The Communities Secretary Eric Pickles was interviewed on the Today programme this morning about local government spending cuts.
He demonstrated a small, but not unimportant, technique when it comes to being interviewed while in the hot seat. Clearly, Mr. Pickles was under pressure to explain the impact spending cuts will have on local services as well as the coalition government’s policy of decentralising power from Whitehall.
Refreshingly, Mr. Pickles did not slip into the “John” and “Jim” routine favoured by the majority of politicians when interviewed by Today. Instead, he referred to his interviewer throughout as “Mr. Naughtie”.
This had two advantages.
Firstly, in placing some distance between himself and his interviewer in this way, Mr.
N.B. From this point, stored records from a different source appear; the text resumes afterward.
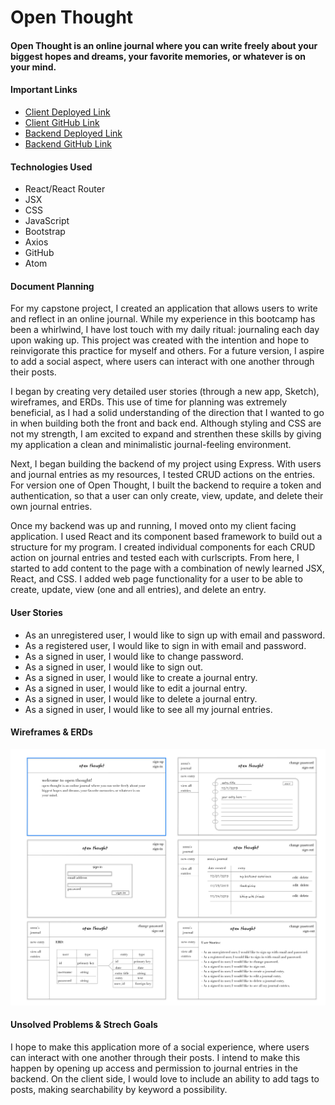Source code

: <h1>Open Thought</h1>
<h4>Open Thought is an online journal where you can write freely about your biggest hopes and dreams, your favorite memories, or whatever is on your mind.</h4>

<h4>Important Links</h4>

-   [Client Deployed Link](https://aboborodea.github.io/journal/)
-   [Client GitHub Link](https://github.com/aboborodea/journal)
-   [Backend Deployed Link](https://dry-basin-07175.herokuapp.com)
-   [Backend GitHub Link](https://github.com/aboborodea/project_2_api)

<h4>Technologies Used</h4>
<ul>
<li>React/React Router</li>
<li>JSX</li>
<li>CSS</li>
<li>JavaScript</li>
<li>Bootstrap</li>
<li>Axios</li>
<li>GitHub</li>
<li>Atom</li>
</ul>

<h4>Document Planning</h4>
  <p>
  For my capstone project, I created an application that allows users to write and reflect in an online journal. While my experience in this bootcamp has been a whirlwind, I have lost touch with my daily ritual: journaling each day upon waking up. This project was created with the intention and hope to reinvigorate this practice for myself and others. For a future version, I aspire to add a social aspect, where users can interact with one another through their posts.

  I began by creating very detailed user stories (through a new app, Sketch), wireframes, and ERDs. This use of time for planning was extremely beneficial, as I had a solid understanding of the direction that I wanted to go in when building both the front and back end. Although styling and CSS are not my strength, I am excited to expand and strenthen these skills by giving my application a clean and minimalistic journal-feeling environment.

  Next, I began building the backend of my project using Express. With users and journal entries as my resources, I tested CRUD actions on the entries. For version one of Open Thought, I built the backend to require a token and authentication, so that a user can only create, view, update, and delete their own journal entries.

  Once my backend was up and running, I moved onto my client facing application. I used React and its component based framework to build out a structure for my program. I created individual components for each CRUD action on journal entries and tested each with curlscripts. From here, I started to add content to the page with a combination of newly learned JSX, React, and CSS. I added web page functionality for a user to be able to create, update, view (one and all entries), and delete an entry.
  </p>

<h4>User Stories</h4>
<ul>
<li>As an unregistered user, I would like to sign up with email and password.</li>
<li>As a registered user, I would like to sign in with email and password.</li>
<li>As a signed in user, I would like to change password.</li>
<li>As a signed in user, I would like to sign out.</li>
<li>As a signed in user, I would like to create a journal entry.</li>
<li>As a signed in user, I would like to edit a journal entry.</li>
<li>As a signed in user, I would like to delete a journal entry.</li>
<li>As a signed in user, I would like to see all my journal entries.</li>
</ul>

<h4>Wireframes & ERDs</h4>
<img src="public/Wireframes.png">

<h4>Unsolved Problems & Strech Goals</h4>
<p>I hope to make this application more of a social experience, where users can interact with one another through their posts. I intend to make this happen by opening up access and permission to journal entries in the backend. On the client side, I would love to include an ability to add tags to posts, making searchability by keyword a possibility.</p>
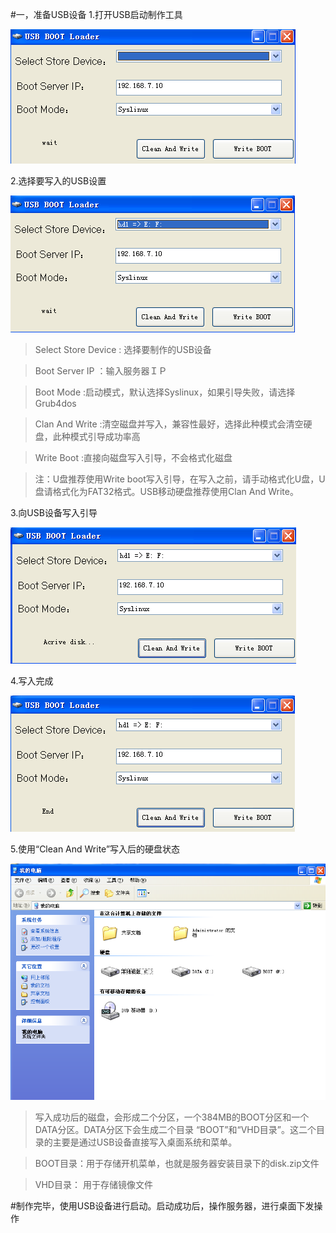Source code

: #一，准备USB设备
1.打开USB启动制作工具


![](/assets/26-1.png)


2.选择要写入的USB设置


![](/assets/26-2.png)


>Select Store Device : 选择要制作的USB设备


>Boot Server IP      ：输入服务器ＩＰ

>Boot Mode           :启动模式，默认选择Syslinux，如果引导失败，请选择 Grub4dos

>Clan And Write      :清空磁盘并写入，兼容性最好，选择此种模式会清空硬盘，此种模式引导成功率高

>Write Boot          :直接向磁盘写入引导，不会格式化磁盘

>注：U盘推荐使用Write boot写入引导，在写入之前，请手动格式化U盘，U盘请格式化为FAT32格式。USB移动硬盘推荐使用Clan And Write。

3.向USB设备写入引导


![](/assets/26-3.png)


4.写入完成


![](/assets/26-4.png)


5.使用“Clean And Write”写入后的硬盘状态


![](/assets/26-5.png)

>写入成功后的磁盘，会形成二个分区，一个384MB的BOOT分区和一个DATA分区。DATA分区下会生成二个目录 “BOOT”和“VHD目录”。这二个目录的主要是通过USB设备直接写入桌面系统和菜单。

>BOOT目录：用于存储开机菜单，也就是服务器安装目录下的disk.zip文件

>VHD目录： 用于存储镜像文件


#制作完毕，使用USB设备进行启动。启动成功后，操作服务器，进行桌面下发操作

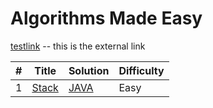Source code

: # Algorithms Made Easy 

[testlink](https://www.google.com/) -- this is the external link

| # | Title | Solution | Difficulty |
|---| ----- | -------- | ---------- |
|1|[Stack](https://en.wikipedia.org/wiki/Stack_(abstract_data_type)) | [JAVA](https://github.com/lavanganji/AlgorithmsMadeEasy/blob/master/src/org.lkg.ds/StackArray.java)|Easy|

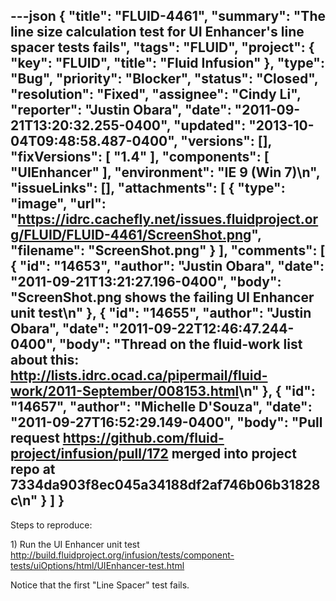 ---json
{
  "title": "FLUID-4461",
  "summary": "The line size calculation test for UI Enhancer's line spacer tests fails",
  "tags": "FLUID",
  "project": {
    "key": "FLUID",
    "title": "Fluid Infusion"
  },
  "type": "Bug",
  "priority": "Blocker",
  "status": "Closed",
  "resolution": "Fixed",
  "assignee": "Cindy Li",
  "reporter": "Justin Obara",
  "date": "2011-09-21T13:20:32.255-0400",
  "updated": "2013-10-04T09:48:58.487-0400",
  "versions": [],
  "fixVersions": [
    "1.4"
  ],
  "components": [
    "UIEnhancer"
  ],
  "environment": "IE 9 (Win 7)\n",
  "issueLinks": [],
  "attachments": [
    {
      "type": "image",
      "url": "https://idrc.cachefly.net/issues.fluidproject.org/FLUID/FLUID-4461/ScreenShot.png",
      "filename": "ScreenShot.png"
    }
  ],
  "comments": [
    {
      "id": "14653",
      "author": "Justin Obara",
      "date": "2011-09-21T13:21:27.196-0400",
      "body": "ScreenShot.png shows the failing UI Enhancer unit test\n"
    },
    {
      "id": "14655",
      "author": "Justin Obara",
      "date": "2011-09-22T12:46:47.244-0400",
      "body": "Thread on the fluid-work list about this: <http://lists.idrc.ocad.ca/pipermail/fluid-work/2011-September/008153.html>\n"
    },
    {
      "id": "14657",
      "author": "Michelle D'Souza",
      "date": "2011-09-27T16:52:29.149-0400",
      "body": "Pull request <https://github.com/fluid-project/infusion/pull/172> merged into project repo at 7334da903f8ec045a34188df2af746b06b31828c\n"
    }
  ]
}
---
Steps to reproduce:

1\) Run the UI Enhancer unit test\
<http://build.fluidproject.org/infusion/tests/component-tests/uiOptions/html/UIEnhancer-test.html>

Notice that the first "Line Spacer" test fails.

        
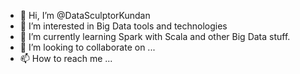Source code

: - 👋 Hi, I’m @DataSculptorKundan
- 👀 I’m interested in Big Data tools and technologies
- 🌱 I’m currently learning Spark with Scala and other Big Data stuff.
- 💞️ I’m looking to collaborate on ...
- 📫 How to reach me ...

<!---
DataSculptorKundan/DataSculptorKundan is a ✨ special ✨ repository because its `README.md` (this file) appears on your GitHub profile.
You can click the Preview link to take a look at your changes.
--->

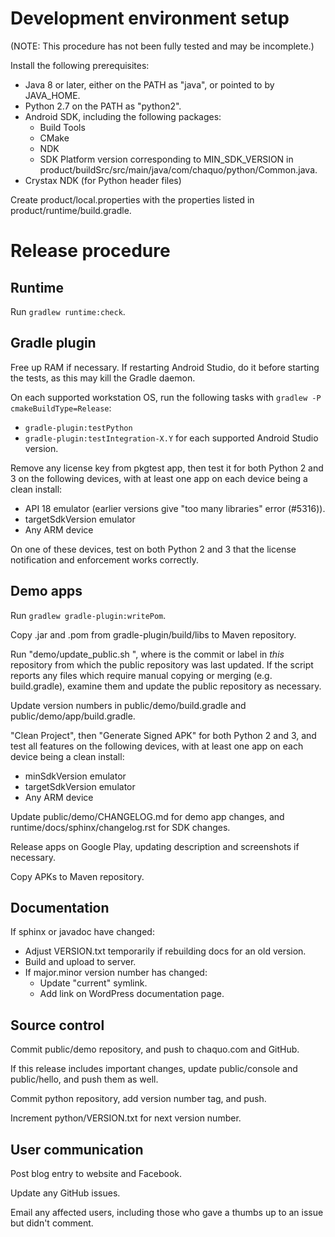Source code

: # Development environment setup

(NOTE: This procedure has not been fully tested and may be incomplete.)

Install the following prerequisites:

* Java 8 or later, either on the PATH as "java", or pointed to by JAVA_HOME.
* Python 2.7 on the PATH as "python2".
* Android SDK, including the following packages:
   * Build Tools
   * CMake
   * NDK
   * SDK Platform version corresponding to MIN_SDK_VERSION in
     product/buildSrc/src/main/java/com/chaquo/python/Common.java.
* Crystax NDK (for Python header files)

Create product/local.properties with the properties listed in product/runtime/build.gradle.


# Release procedure

## Runtime

Run `gradlew runtime:check`.


## Gradle plugin

Free up RAM if necessary. If restarting Android Studio, do it before starting the tests, as
this may kill the Gradle daemon.

On each supported workstation OS, run the following tasks with `gradlew -P
cmakeBuildType=Release`:
* `gradle-plugin:testPython`
* `gradle-plugin:testIntegration-X.Y` for each supported Android Studio version.

Remove any license key from pkgtest app, then test it for both Python 2 and 3 on the following
devices, with at least one app on each device being a clean install:
* API 18 emulator (earlier versions give "too many libraries" error (#5316)).
* targetSdkVersion emulator
* Any ARM device

On one of these devices, test on both Python 2 and 3 that the license notification and enforcement
works correctly.


## Demo apps

Run `gradlew gradle-plugin:writePom`.

Copy .jar and .pom from gradle-plugin/build/libs to Maven repository.

Run "demo/update_public.sh <since-commit>", where <since-commit> is the commit or label in
*this* repository from which the public repository was last updated. If the script reports any
files which require manual copying or merging (e.g. build.gradle), examine them and update the
public repository as necessary.

Update version numbers in public/demo/build.gradle and public/demo/app/build.gradle.

"Clean Project", then "Generate Signed APK" for both Python 2 and 3, and test all features on the
following devices, with at least one app on each device being a clean install:
* minSdkVersion emulator
* targetSdkVersion emulator
* Any ARM device

Update public/demo/CHANGELOG.md for demo app changes, and runtime/docs/sphinx/changelog.rst for
SDK changes.

Release apps on Google Play, updating description and screenshots if necessary.

Copy APKs to Maven repository.


## Documentation

If sphinx or javadoc have changed:

* Adjust VERSION.txt temporarily if rebuilding docs for an old version.
* Build and upload to server.
* If major.minor version number has changed:
  * Update "current" symlink.
  * Add link on WordPress documentation page.


## Source control

Commit public/demo repository, and push to chaquo.com and GitHub.

If this release includes important changes, update public/console and public/hello, and push
them as well.

Commit python repository, add version number tag, and push.

Increment python/VERSION.txt for next version number.


## User communication

Post blog entry to website and Facebook.

Update any GitHub issues.

Email any affected users, including those who gave a thumbs up to an issue but didn't comment.
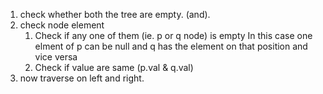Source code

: 1. check whether both the tree are empty. (and).
2. check node element
    1.  Check if any one of them (ie. p or q node) is empty
    In this case one elment of p can be null and q has the element on that position and
    vice versa
    2.  Check if value are same (p.val & q.val)
3. now traverse on left and right.
​
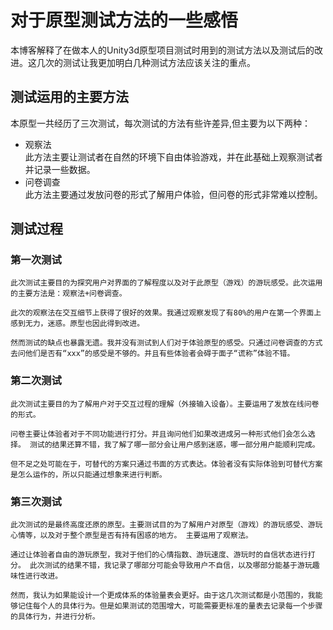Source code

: # 对于原型测试方法的一些感悟 
本博客解释了在做本人的Unity3d原型项目测试时用到的测试方法以及测试后的改进。这几次的测试让我更加明白几种测试方法应该关注的重点。

## 测试运用的主要方法 
本原型一共经历了三次测试，每次测试的方法有些许差异,但主要为以下两种：

- 观察法  
    此方法主要让测试者在自然的环境下自由体验游戏，并在此基础上观察测试者并记录一些数据。
- 问卷调查  
    此方法主要通过发放问卷的形式了解用户体验，但问卷的形式非常难以控制。

## 测试过程  

### 第一次测试
    此次测试主要目的为探究用户对界面的了解程度以及对于此原型（游戏）的游玩感受。此次运用的主要方法是：观察法+问卷调查。 

    此次的观察法在交互细节上获得了很好的效果。我通过观察发现了有80%的用户在第一个界面上感到无力，迷惑。原型也因此得到改进。 

    然而测试的缺点也暴露无遗。我并没有测试到人们对于体验原型的感受。只通过问卷调查的方式去问他们是否有“xxx”的感受是不够的。并且有些体验者会碍于面子“谎称”体验不错。

### 第二次测试
    此次测试主要目的为了解用户对于交互过程的理解（外接输入设备）。主要运用了发放在线问卷的形式。  

    问卷主要让体验者对于不同功能进行打分。并且询问他们如果改进成另一种形式他们会怎么选择。 测试的结果还算不错，我了解了哪一部分会让用户感到迷惑，哪一部分用户能顺利完成。 

    但不足之处可能在于，可替代的方案只通过书面的方式表达。体验者没有实际体验到可替代方案是怎么运作的，所以只能通过想象来进行判断。

### 第三次测试  
    此次测试的是最终高度还原的原型。主要测试目的为了解用户对原型（游戏）的游玩感受、游玩心情等，以及对于整个原型是否有持有困惑的地方。 主要运用了观察法。  
    
    通过让体验者自由的游玩原型，我对于他们的心情指数、游玩速度、游玩时的自信状态进行打分。 此次测试的结果不错，我记录了哪部分可能会导致用户不自信，以及哪部分能基于游玩趣味性进行改进。  

    然而，我认为如果能设计一个更成体系的体验量表会更好。由于这几次测试都是小范围的，我能够记住每个人的具体行为。但是如果测试的范围增大，可能需要更标准的量表去记录每一个步骤的具体行为，并进行分析。

    
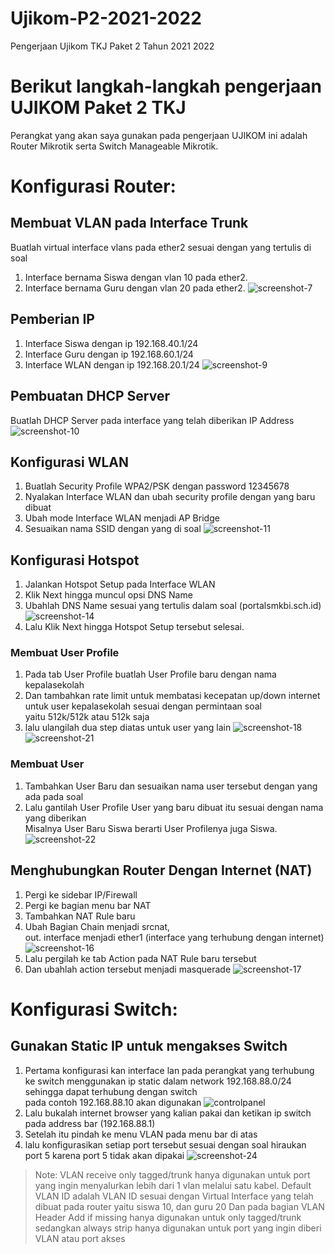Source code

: # Ujikom-P2-2021-2022
Pengerjaan Ujikom TKJ Paket 2 Tahun 2021 2022

# Berikut langkah-langkah pengerjaan UJIKOM Paket 2 TKJ
Perangkat yang akan saya gunakan pada pengerjaan UJIKOM ini adalah Router Mikrotik serta Switch Manageable Mikrotik.


# Konfigurasi Router:

## Membuat VLAN pada Interface Trunk

Buatlah virtual interface vlans pada ether2 sesuai dengan yang tertulis di soal
1. Interface bernama Siswa dengan vlan 10 pada ether2.
2. Interface bernama Guru dengan vlan 20 pada ether2.
![screenshot-7](images/Screenshot-7.png "Screenshot 7")

## Pemberian IP
1. Interface Siswa dengan ip 192.168.40.1/24
2. Interface Guru dengan ip 192.168.60.1/24
3. Interface WLAN dengan ip 192.168.20.1/24
![screenshot-9](images/Screenshot-9.png)

## Pembuatan DHCP Server

Buatlah DHCP Server pada interface yang telah diberikan IP Address
![screenshot-10](images/Screenshot-10.png)

## Konfigurasi WLAN

1. Buatlah Security Profile WPA2/PSK dengan password 12345678
2. Nyalakan Interface WLAN dan ubah security profile dengan yang baru dibuat
3. Ubah mode Interface WLAN menjadi AP Bridge
4. Sesuaikan nama SSID dengan yang di soal
![screenshot-11](images/Screenshot-11.png)

## Konfigurasi Hotspot

1. Jalankan Hotspot Setup pada Interface WLAN
2. Klik Next hingga muncul opsi DNS Name
3. Ubahlah DNS Name sesuai yang tertulis dalam soal (portalsmkbi.sch.id)
![screenshot-14](images/Screenshot-14.png)
4. Lalu Klik Next hingga Hotspot Setup tersebut selesai.

### Membuat User Profile
1. Pada tab User Profile buatlah User Profile baru dengan nama kepalasekolah
2. Dan tambahkan rate limit untuk membatasi kecepatan up/down internet untuk user kepalasekolah sesuai dengan permintaan soal   
yaitu 512k/512k atau 512k saja
3. lalu ulangilah dua step diatas untuk user yang lain
![screenshot-18](images/Screenshot-18.png)
![screenshot-21](images/Screenshot-21.png)

### Membuat User
1. Tambahkan User Baru dan sesuaikan nama user tersebut dengan yang ada pada soal
2. Lalu gantilah User Profile User yang baru dibuat itu sesuai dengan nama yang diberikan   
Misalnya User Baru Siswa berarti User Profilenya juga Siswa.
![screenshot-22](images/Screenshot-22.png)

## Menghubungkan Router Dengan Internet (NAT)

1. Pergi ke sidebar IP/Firewall
2. Pergi ke bagian menu bar NAT
3. Tambahkan NAT Rule baru
4. Ubah Bagian Chain menjadi srcnat,   
out. interface menjadi ether1 (interface yang terhubung dengan internet)
![screenshot-16](images/Screenshot-16.png)
5. Lalu pergilah ke tab Action pada NAT Rule baru tersebut
6. Dan ubahlah action tersebut menjadi masquerade
![screenshot-17](images/Screenshot-17.png)

# Konfigurasi Switch:

## Gunakan Static IP untuk mengakses Switch

1. Pertama konfigurasi kan interface lan pada perangkat yang terhubung ke switch menggunakan ip static dalam network 192.168.88.0/24 sehingga dapat terhubung dengan switch   
pada contoh 192.168.88.10 akan digunakan
![controlpanel](images/controlpanel.png)
2. Lalu bukalah internet browser yang kalian pakai dan ketikan ip switch pada address bar (192.168.88.1)
3. Setelah itu pindah ke menu VLAN pada menu bar di atas
4. lalu konfigurasikan setiap port tersebut sesuai dengan soal hiraukan port 5 karena port 5 tidak akan dipakai
![screenshot-24](images/Screenshot-24.png)
> Note: VLAN receive only tagged/trunk hanya digunakan untuk port yang ingin menyalurkan lebih dari 1 vlan melalui satu kabel.
> Default VLAN ID adalah VLAN ID sesuai dengan Virtual Interface yang telah dibuat pada router yaitu siswa 10, dan guru 20
> Dan pada bagian VLAN Header Add if missing hanya digunakan untuk only tagged/trunk sedangkan always strip hanya digunakan untuk port yang ingin diberi VLAN atau port akses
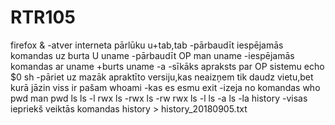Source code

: # RTR105
firefox & -atver interneta pārlūku
u+tab,tab -pārbaudīt iespējamās komandas uz burta U
uname -pārbaudīt OP
man uname -iespējamās komandas ar uname +burts
uname -a -sīkāks apraksts par OP sistemu
echo $0
sh -pāriet uz mazāk apraktīto versiju,kas neaizņem tik daudz vietu,bet kurā jāzin viss ir pašam 
whoami -kas es esmu
exit -izeja no komandas
who
pwd
man pwd
ls
ls -l
rwx
ls -rwx
ls -rw
rwx
ls -l
ls -a
ls -la
history -visas iepriekš veiktās komandas
 history > history_20180905.txt
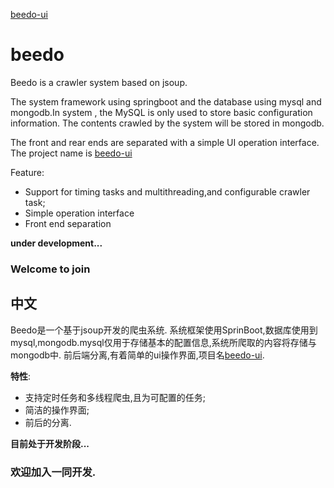 [beedo-ui](https://github.com/ITtraveler/beedo-ui)

# beedo
Beedo is a crawler system based on jsoup.

The system framework using springboot and the database using mysql and mongodb.In system ,
the MySQL is only used to store basic configuration information. The contents crawled by the system will be stored in mongodb.

The front and rear ends are separated with a simple UI operation interface. The project name is [beedo-ui](https://github.com/ITtraveler/beedo-ui)


Feature:
  - Support for timing tasks and multithreading,and configurable crawler task;
  - Simple operation interface
  - Front end separation
 
**under development...**
 
### Welcome to join 
  
## 中文
  Beedo是一个基于jsoup开发的爬虫系统.
  系统框架使用SprinBoot,数据库使用到mysql,mongodb.mysql仅用于存储基本的配置信息,系统所爬取的内容将存储与mongodb中.
  前后端分离,有着简单的ui操作界面,项目名[beedo-ui](https://github.com/ITtraveler/beedo-ui).
  
  **特性**:
  - 支持定时任务和多线程爬虫,且为可配置的任务;
  - 简洁的操作界面;
  - 前后的分离.
  
  **目前处于开发阶段...**
  
  ### 欢迎加入一同开发.
  
  

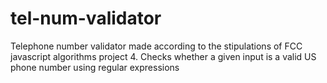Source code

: # tel-num-validator
Telephone number validator made according to the stipulations of FCC javascript algorithms project 4. Checks whether a given input is a valid US phone number using regular expressions
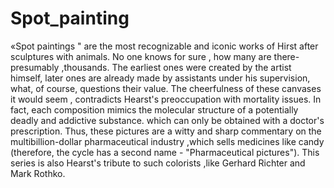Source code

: # Spot_painting
«Spot paintings " are the most recognizable and iconic works of Hirst after sculptures with animals. No one knows for sure , how many are there-presumably ,thousands. The earliest ones were created by the artist himself, later ones are already made by assistants under his supervision, what, of course, questions their value.  The cheerfulness of these canvases it would seem , contradicts Hearst's preoccupation with mortality issues. In fact, each composition mimics the molecular structure of a potentially deadly and addictive substance. which can only be obtained with a doctor's prescription. Thus, these pictures are a witty and sharp commentary on the multibillion-dollar pharmaceutical industry ,which sells medicines like candy (therefore, the cycle has a second name - "Pharmaceutical pictures").  This series is also Hearst's tribute to such colorists ,like Gerhard Richter and Mark Rothko.
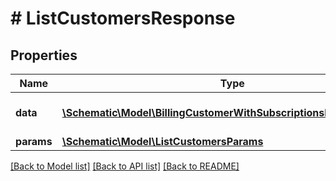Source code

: # # ListCustomersResponse

## Properties

Name | Type | Description | Notes
------------ | ------------- | ------------- | -------------
**data** | [**\Schematic\Model\BillingCustomerWithSubscriptionsResponseData[]**](BillingCustomerWithSubscriptionsResponseData.md) | The returned resources |
**params** | [**\Schematic\Model\ListCustomersParams**](ListCustomersParams.md) |  |

[[Back to Model list]](../../README.md#models) [[Back to API list]](../../README.md#endpoints) [[Back to README]](../../README.md)
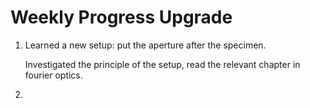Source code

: # Weekly Progress Upgrade

1. Learned a new setup: put the aperture after the specimen.

   Investigated the principle of the setup, read the relevant chapter in fourier optics.

2. 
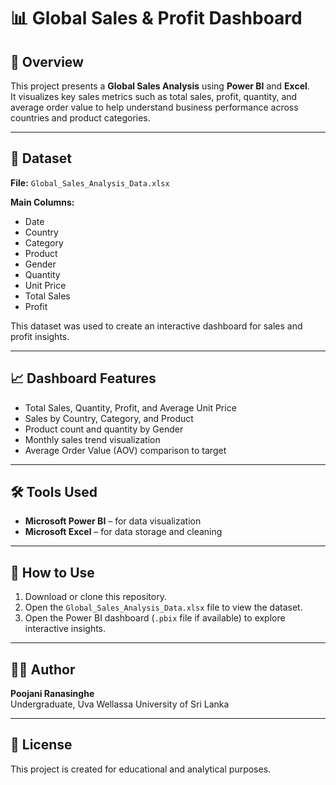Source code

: # 📊 Global Sales & Profit Dashboard

## 📘 Overview
This project presents a **Global Sales Analysis** using **Power BI** and **Excel**.  
It visualizes key sales metrics such as total sales, profit, quantity, and average order value to help understand business performance across countries and product categories.

---

## 🧾 Dataset
**File:** `Global_Sales_Analysis_Data.xlsx`

**Main Columns:**
- Date  
- Country  
- Category  
- Product  
- Gender  
- Quantity  
- Unit Price  
- Total Sales  
- Profit  

This dataset was used to create an interactive dashboard for sales and profit insights.

---

## 📈 Dashboard Features
- Total Sales, Quantity, Profit, and Average Unit Price  
- Sales by Country, Category, and Product  
- Product count and quantity by Gender  
- Monthly sales trend visualization  
- Average Order Value (AOV) comparison to target  

---

## 🛠 Tools Used
- **Microsoft Power BI** – for data visualization  
- **Microsoft Excel** – for data storage and cleaning  

---

## 🚀 How to Use
1. Download or clone this repository.  
2. Open the `Global_Sales_Analysis_Data.xlsx` file to view the dataset.  
3. Open the Power BI dashboard (`.pbix` file if available) to explore interactive insights.  

---

## 👩‍💻 Author
**Poojani Ranasinghe**  
Undergraduate, Uva Wellassa University of Sri Lanka  

---

## 📜 License
This project is created for educational and analytical purposes.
Pickles avoided the interview sounding like a cosy chat between two members of political in-crowd. Politicians who address an interviewer by their first name leave the impression with viewers and listeners that they, the voters, are just bystanders or even intruders upon a private conversation.
Secondly, by using an interviewer’s first name it can appear to the audience that the politician is trying to curry favour with the interviewer, hoping they might get a softer ride as they try to dig themselves out of whatever political hole they are in. This might not be the interviewee’s intention, but it’s how it can come across to those tuned in.
Contrast, Mr. Pickle’s performance with that of the new Labour leader Ed Miliband who this morning held his first monthly news conference.
Mr Miliband was Nick-ing, Tom-ing, Rachel-ing and Cathy-ing left, right and centre as he responded to questions from the assembled political correspondents.
Political correspondents and politicians might be rubbing shoulders every day of the week and might be on “Ed and Nick terms” when conversing privately. However, on the air or at a news conference, journalists would never (or should never) address a politician by their first names. So why should politicians do it?
For a leader saying he wants to reach out to disenchanted voters across the country, it didn’t sound as though Mr. Miliband’s horizons reach very much further than the Westminster village.